Contact Mindstream Media Group to see how we can Fast-Forward Your Business.

Technical SEO Strategies to Boost Your Ranking in Smart Speaker Searches

This is the third post in our series detailing how brands can connect with smart speaker users. If you haven’t already, check out Part 1 of the series for an introduction to smart speakers and voice search, and Part 2 to learn how brands can use content marketing to reach voice searchers.

Voice search results, especially those conducted on smart speakers, are extremely competitive. Unlike mobile or desktop results, voice searches on smart speakers only serve up one result – i.e., “Position Zero.” To paraphrase the great Ricky Bobby: for smart speaker searches, “if you ain’t first, you’re last.”
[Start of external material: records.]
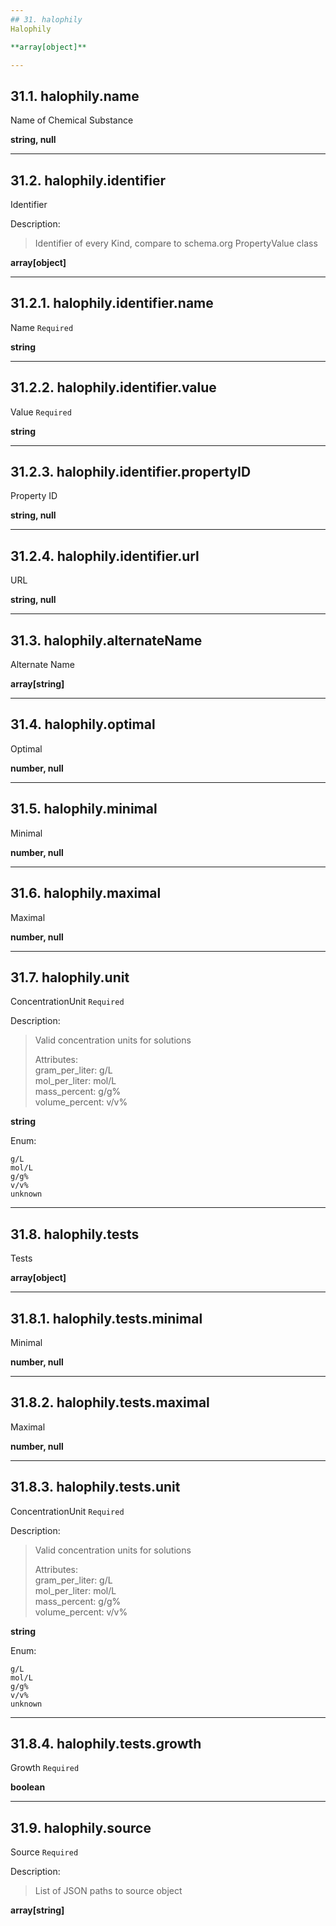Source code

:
 ```yaml
---
## 31. halophily
Halophily  

**array[object]**

---
```

## 31.1. halophily.name
Name of Chemical Substance  

**string, null**

---
## 31.2. halophily.identifier
Identifier  

Description:
> Identifier of every Kind, compare to schema.org PropertyValue class  

**array[object]**

---
## 31.2.1. halophily.identifier.name
Name  `Required`

**string**

---
## 31.2.2. halophily.identifier.value
Value  `Required`

**string**

---
## 31.2.3. halophily.identifier.propertyID
Property ID  

**string, null**

---
## 31.2.4. halophily.identifier.url
URL  

**string, null**

---
## 31.3. halophily.alternateName
Alternate Name  

**array[string]**

---
## 31.4. halophily.optimal
Optimal  

**number, null**

---
## 31.5. halophily.minimal
Minimal  

**number, null**

---
## 31.6. halophily.maximal
Maximal  

**number, null**

---
## 31.7. halophily.unit
ConcentrationUnit  `Required`

Description:
> Valid concentration units for solutions  
>  
> Attributes:  
>     gram_per_liter: g/L  
>     mol_per_liter: mol/L  
>     mass_percent: g/g%  
>     volume_percent: v/v%  

**string**

Enum:

	g/L
	mol/L
	g/g%
	v/v%
	unknown

---
## 31.8. halophily.tests
Tests  

**array[object]**

---
## 31.8.1. halophily.tests.minimal
Minimal  

**number, null**

---
## 31.8.2. halophily.tests.maximal
Maximal  

**number, null**

---
## 31.8.3. halophily.tests.unit
ConcentrationUnit  `Required`

Description:
> Valid concentration units for solutions  
>  
> Attributes:  
>     gram_per_liter: g/L  
>     mol_per_liter: mol/L  
>     mass_percent: g/g%  
>     volume_percent: v/v%  

**string**

Enum:

	g/L
	mol/L
	g/g%
	v/v%
	unknown

---
## 31.8.4. halophily.tests.growth
Growth  `Required`

**boolean**

---
## 31.9. halophily.source
Source  `Required`

Description:
> List of JSON paths to source object  

**array[string]**

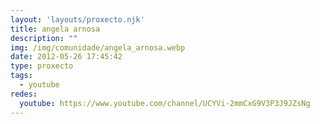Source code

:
 ```yaml
---
layout: 'layouts/proxecto.njk'
title: angela arnosa
description: ""
img: /img/comunidade/angela_arnosa.webp
date: 2012-05-26 17:45:42
type: proxecto
tags:
  - youtube
redes:
  youtube: https://www.youtube.com/channel/UCYVi-2mmCxG9V3P3J9JZsNg
---
```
In this winner-takes-all playing field, your brand needs to be on top of your SEO game if you want to reach smart speaker users. It’s not enough to be good, your site’s SEO and content have to be the best.

Luckily, if you’ve already started implementing desktop and mobile SEO best practices, you’re off to a great start. According to a study from Backlinko on Google Home search ranking factors, three-fourths of voice search results ranked in the top three positions in desktop searches. This correlation suggests optimizing your site for voice search doesn’t require a completely new SEO strategy; it just means taking your existing one to a new level.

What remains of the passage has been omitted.